L’uomo per tutti questi anni cerca di sottometterla in ogni modo, di plasmarla come lui la desidera controllandone ogni aspetto; del suo corpo (ad esempio facendole il bagno o rasandole i capelli) e della sua vita. Infatti sarà lui a stabilire se, quando e cosa mangiare, affamandola se lei non lo asseconda nelle sue manie, accendendo o spegnendo la luce a suo piacimento, addirittura parlandole attraverso interfoni per farle sentire la sua presenza costante. La prigionia non è solo fisica, ma anche e soprattutto mentale.Dopo qualche mese infatti le è permesso di salire in casa, per fare le pulizie, ma sarà costretta a indossare solo una maglietta senza biancheria intima, con lo sguardo sempre basso, e addirittura per toglierle ogni identità le sarà cambiato anche il nome.
Qualche volta potrà uscire in giardino, alcuni giorni sono andati addirittura in giro, e il perchè non abbia tentato la fuga in queste occasioni, ce lo spiega lei col fatto che la minacciava di uccidere tutti se avesse provato a fuggire.
Il racconto è lucido e devastante per chi lo legge,e se manca ogni riferimento agli abusi sessuali è solo perchè Natascha ha scelto di tenere per sè almeno questa sfera intima, essendo stata privata di tutta una parte della sua vita.
La prigionia si interromperà finalmente il 23 agosto 2006, mentre lui si allontana per rispondere al telefono e lei, che si trova in giardino a lavare l’auto, riesce a reagire e a trovare il coraggio di riappropriarsi della sua vita.

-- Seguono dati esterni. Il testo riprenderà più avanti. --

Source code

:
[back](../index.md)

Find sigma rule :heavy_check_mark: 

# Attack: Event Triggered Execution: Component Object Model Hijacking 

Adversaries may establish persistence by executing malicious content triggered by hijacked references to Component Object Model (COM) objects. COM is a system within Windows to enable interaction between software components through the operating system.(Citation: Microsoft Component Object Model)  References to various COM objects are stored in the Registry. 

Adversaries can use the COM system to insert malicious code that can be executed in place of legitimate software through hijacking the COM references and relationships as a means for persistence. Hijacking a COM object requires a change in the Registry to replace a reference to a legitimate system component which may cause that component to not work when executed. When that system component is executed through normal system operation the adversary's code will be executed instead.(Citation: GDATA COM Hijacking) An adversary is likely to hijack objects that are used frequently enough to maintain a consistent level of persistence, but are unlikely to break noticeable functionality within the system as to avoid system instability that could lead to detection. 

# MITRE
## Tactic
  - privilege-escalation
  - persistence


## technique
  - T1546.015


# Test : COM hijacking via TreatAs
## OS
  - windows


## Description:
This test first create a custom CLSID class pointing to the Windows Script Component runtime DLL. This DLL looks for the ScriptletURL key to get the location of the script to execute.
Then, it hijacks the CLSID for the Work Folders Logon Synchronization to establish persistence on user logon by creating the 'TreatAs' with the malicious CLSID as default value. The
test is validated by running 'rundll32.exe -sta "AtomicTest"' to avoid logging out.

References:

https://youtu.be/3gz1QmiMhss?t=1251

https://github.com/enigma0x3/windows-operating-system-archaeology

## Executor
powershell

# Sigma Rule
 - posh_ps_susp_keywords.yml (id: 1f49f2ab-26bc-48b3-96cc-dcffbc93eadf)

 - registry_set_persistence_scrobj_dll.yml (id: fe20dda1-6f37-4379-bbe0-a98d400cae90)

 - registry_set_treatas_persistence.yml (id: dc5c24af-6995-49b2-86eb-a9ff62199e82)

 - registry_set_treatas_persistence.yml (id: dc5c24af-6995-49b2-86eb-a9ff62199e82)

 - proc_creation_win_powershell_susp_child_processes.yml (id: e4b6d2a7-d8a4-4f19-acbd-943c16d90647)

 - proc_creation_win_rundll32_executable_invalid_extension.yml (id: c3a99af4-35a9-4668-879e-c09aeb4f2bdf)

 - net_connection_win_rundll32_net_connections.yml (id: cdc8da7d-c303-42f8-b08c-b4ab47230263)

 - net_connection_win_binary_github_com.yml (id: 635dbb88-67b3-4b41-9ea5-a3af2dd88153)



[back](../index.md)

Dopo qualche ora il suo aguzzino si getta sotto un treno.
Una lettura appassionante e utile per capire i meccanismi che si innestano nella mente umana quando subentra l’istinto di sopravvivenza, come lei scrive ” «Dovevo accettare, a volte apparire sottomessa per sopravvivere, altre volte dovevo impormi e sembrare più forte di lui: non ho mai obbedito quando mi chiedeva di chiamarlo “padrone”», e ancora “«Dopo un paio di mesi passati in prigione, lo pregai per la prima volta di abbracciarmi. Avevo bisogno del conforto di un contatto, di sentire il calore umano… Mi sentivo infinitamente piccola e debole».
Consigliato perchè le mente umana è un mistero, e come la ragazza in seguito ha affermato in un’intervista: “Niente è solo nero o solo bianco. E Nessuno è soltanto buono o cattivo. Ciò valeva anche per il mio rapitore. Queste sono frasi che non si ascoltano volentieri quando sono pronunciate da una vittima di un rapimento. Perché cosi viene meno lo schema ben definito del Bene e del Male che utilizziamo volentieri per non perdere l’orientamento in un mondo pieno di sfumature grigie”.